Task item:
Carry none of the pictures over; write out the complete data exactly.

Document images with source code:
━━━

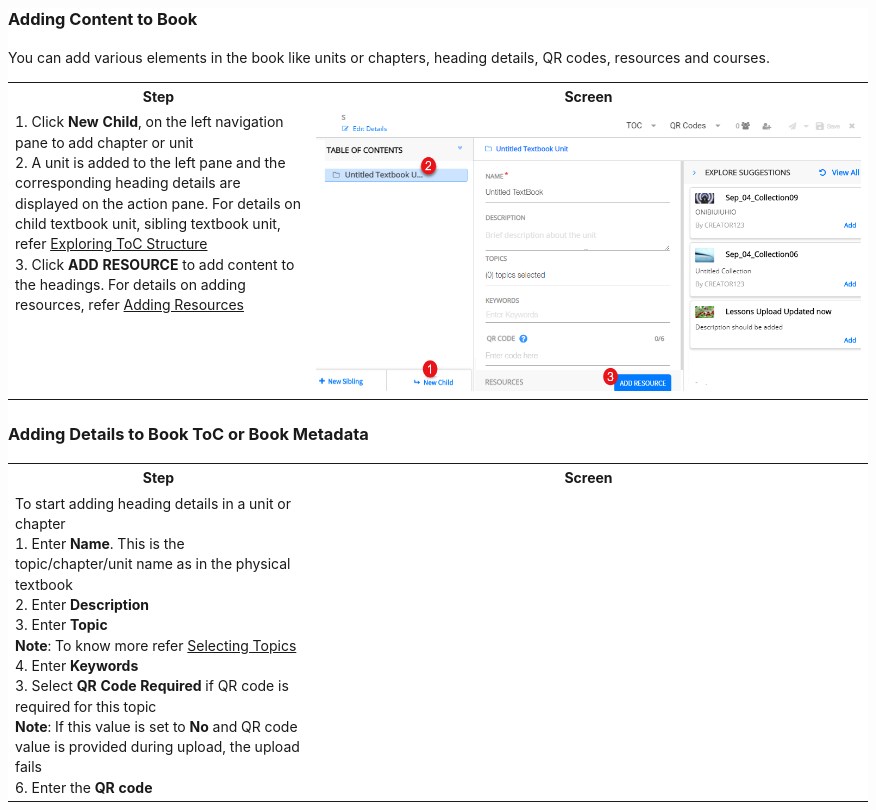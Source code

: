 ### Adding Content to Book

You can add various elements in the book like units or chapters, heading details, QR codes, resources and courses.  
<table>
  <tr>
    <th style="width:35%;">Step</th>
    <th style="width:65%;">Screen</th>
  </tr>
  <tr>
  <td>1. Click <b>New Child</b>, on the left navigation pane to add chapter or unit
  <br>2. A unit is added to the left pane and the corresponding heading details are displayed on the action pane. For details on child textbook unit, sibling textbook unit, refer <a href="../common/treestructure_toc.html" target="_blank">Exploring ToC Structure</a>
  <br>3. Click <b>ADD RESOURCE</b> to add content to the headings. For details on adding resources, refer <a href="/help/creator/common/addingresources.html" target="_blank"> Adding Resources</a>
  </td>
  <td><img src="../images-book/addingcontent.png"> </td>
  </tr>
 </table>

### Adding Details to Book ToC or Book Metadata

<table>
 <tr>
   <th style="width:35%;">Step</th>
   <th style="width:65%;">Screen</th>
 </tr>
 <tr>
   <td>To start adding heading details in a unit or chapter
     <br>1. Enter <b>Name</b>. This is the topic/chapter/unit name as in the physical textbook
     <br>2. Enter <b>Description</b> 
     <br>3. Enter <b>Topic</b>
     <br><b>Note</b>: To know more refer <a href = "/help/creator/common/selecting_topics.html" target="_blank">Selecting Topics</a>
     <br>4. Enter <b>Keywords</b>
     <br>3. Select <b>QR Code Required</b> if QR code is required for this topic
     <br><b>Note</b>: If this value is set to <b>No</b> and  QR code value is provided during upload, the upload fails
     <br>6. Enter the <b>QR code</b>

━━━

Solution for this problem:
Source code

: ### Adding Content to Book

You can add various elements in the book like units or chapters, heading details, QR codes, resources and courses.  
<table>
  <tr>
    <th style="width:35%;">Step</th>
    <th style="width:65%;">Screen</th>
  </tr>
  <tr>
  <td>1. Click <b>New Child</b>, on the left navigation pane to add chapter or unit
  <br>2. A unit is added to the left pane and the corresponding heading details are displayed on the action pane. For details on child textbook unit, sibling textbook unit, refer <a href="../common/treestructure_toc.html" target="_blank">Exploring ToC Structure</a>
  <br>3. Click <b>ADD RESOURCE</b> to add content to the headings. For details on adding resources, refer <a href="/help/creator/common/addingresources.html" target="_blank"> Adding Resources</a>
  </td>
  <td><img src="../images-book/addingcontent.png"> </td>
  </tr>
 </table>

### Adding Details to Book ToC or Book Metadata

<table>
 <tr>
   <th style="width:35%;">Step</th>
   <th style="width:65%;">Screen</th>
 </tr>
 <tr>
   <td>To start adding heading details in a unit or chapter
     <br>1. Enter <b>Name</b>. This is the topic/chapter/unit name as in the physical textbook
     <br>2. Enter <b>Description</b> 
     <br>3. Enter <b>Topic</b>
     <br><b>Note</b>: To know more refer <a href = "/help/creator/common/selecting_topics.html" target="_blank">Selecting Topics</a>
     <br>4. Enter <b>Keywords</b>
     <br>3. Select <b>QR Code Required</b> if QR code is required for this topic
     <br><b>Note</b>: If this value is set to <b>No</b> and  QR code value is provided during upload, the upload fails
     <br>6. Enter the <b>QR code</b>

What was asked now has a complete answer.